- Remote access: The gatekeeper provides a network service that remote clients can contact and interact with.
- Authentication and authorization: The gatekeeper is responsible for authenticating the client and deciding on what actions it is authorized to perform.
- Resource allocation: The gatekeeper accepts an abstract description of a resource to allocate and actualizes the resource request within the local environment.
The existing software, Globus GRAM, provides a HTTP-like interface over TLS for remote access. The authentication is done using the Grid Security Infrastructure (GSI), using special client certificates. It does authorization by performing a callout to map the client certificate to a Unix account, then performing all further operations as that Unix user. The resource allocation provides an interface which accepts requests in Globus RSL (a job description language) and interact with a local batch system on the CE to run the job.
With the HTCondor team, the OSG has been working to provide an alternate gatekeeper implementation, the HTCondor-CE. The HTCondor-CE is a special configuration of the HTCondor software which provides the three core pieces of functionality described above.
HTCondor provides remote access using a custom communication protocol and called CEDAR. CEDAR provides a RPC and messaging mechanism over UDP or TCP, and can provide various levels of integrity or encryption based upon the session parameters. While the HTCondor-CE will ship with the same GSI authentication and authorization as Globus GRAM, it can be reconfigured to provide alternate authentication mechanisms such as Kerberos, SSL, shared secret, or even IP-based authentication.

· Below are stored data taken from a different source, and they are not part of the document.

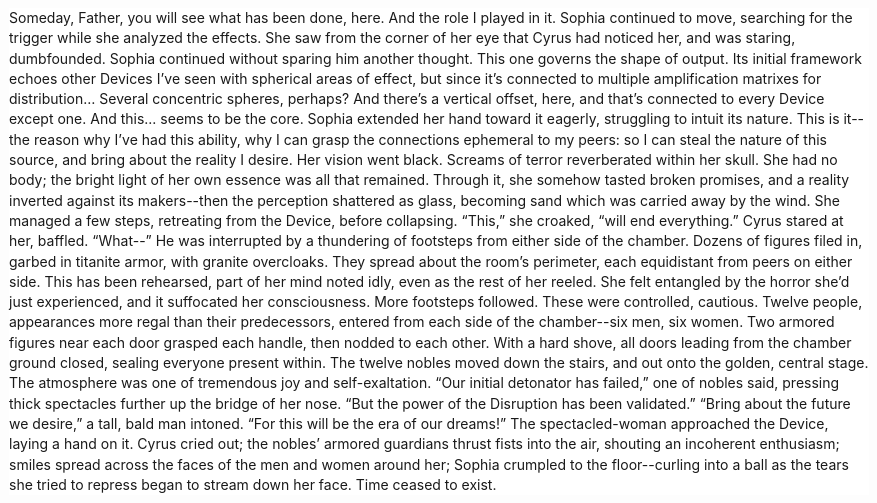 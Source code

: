 Someday, Father, you will see what has been done, here. And the role I played in it.
Sophia continued to move, searching for the trigger while she analyzed the effects. She saw from the corner of her eye that Cyrus had noticed her, and was staring, dumbfounded. Sophia continued without sparing him another thought.
This one governs the shape of output. Its initial framework echoes other Devices I’ve seen with spherical areas of effect, but since it’s connected to multiple amplification matrixes for distribution… Several concentric spheres, perhaps? And there’s a vertical offset, here, and that’s connected to every Device except one.
And this... seems to be the core.
Sophia extended her hand toward it eagerly, struggling to intuit its nature. This is it--the reason why I’ve had this ability, why I can grasp the connections ephemeral to my peers: so I can steal the nature of this source, and bring about the reality I desire.
Her vision went black. Screams of terror reverberated within her skull. She had no body; the bright light of her own essence was all that remained. Through it, she somehow tasted broken promises, and a reality inverted against its makers--then the perception shattered as glass, becoming sand which was carried away by the wind.
She managed a few steps, retreating from the Device, before collapsing.
“This,” she croaked, “will end everything.”
Cyrus stared at her, baffled. “What--”
He was interrupted by a thundering of footsteps from either side of the chamber. Dozens of figures filed in, garbed in titanite armor, with granite overcloaks. They spread about the room’s perimeter, each equidistant from peers on either side.
This has been rehearsed, part of her mind noted idly, even as the rest of her reeled. She felt entangled by the horror she’d just experienced, and it suffocated her consciousness.
More footsteps followed. These were controlled, cautious.
Twelve people, appearances more regal than their predecessors, entered from each side of the chamber--six men, six women.
Two armored figures near each door grasped each handle, then nodded to each other. With a hard shove, all doors leading from the chamber ground closed, sealing everyone present within.
The twelve nobles moved down the stairs, and out onto the golden, central stage. The atmosphere was one of tremendous joy and self-exaltation.
“Our initial detonator has failed,” one of nobles said, pressing thick spectacles further up the bridge of her nose. “But the power of the Disruption has been validated.”
“Bring about the future we desire,” a tall, bald man intoned. “For this will be the era of our dreams!”
The spectacled-woman approached the Device, laying a hand on it.
Cyrus cried out; the nobles’ armored guardians thrust fists into the air, shouting an incoherent enthusiasm; smiles spread across the faces of the men and women around her; Sophia crumpled to the floor--curling into a ball as the tears she tried to repress began to stream down her face.
Time ceased to exist.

The HTCondor-CE allocates resources via having the client submit HTCondor jobs to a scheduler running on the CE (the schedd daemon). We refer to this as the "grid job". A separate daemon, the JobRouter, is responsible for transforming the grid job to a resource allocation for site. For a site with a HTCondor batch system, it will transform and mirror the grid job into the routed job in the site's batch system. The process is illustrated below:
The submit workflow for the HTCondor-CE running on a site with the HTCondor batch system. Notice the JobRouter copies the job directly into the site's batch system. |
The HTCondor-CE submit workflow for a PBS site. Notice the blahp, not the JobRouter, does the submission to PBS in this case. |
Note there is no requirement that the job be routed into a batch system - given the appropriate transform logic. the JobRouter could also transform the grid job into VM running in Amazon EC2, an OpenStack instance, or a job for another HTCondor-CE!
The CE is quite flexible; it is a configuration of the HTCondor software and leverages all the features available in HTCondor. As another example, we benefit from the fact that HTCondor's security uses sessions; clients do not re-authenticate for each status update. Future features, such as the sandbox size limits in the upcoming 7.9.4, can be used immediately by the CE through a configuration file change.
The HTCondor-CE is currently under development, although functionality has been demonstrated using glideinWMS for up to 5,000 running pilots. It requires HTCondor 7.9.2 or later, so we are waiting for the next stable release (due late April) before starting to release the CE more widely. As we near release, I am planning on doing additional updates on specific pieces of this technology.
We're looking forward to see how users will put it into action!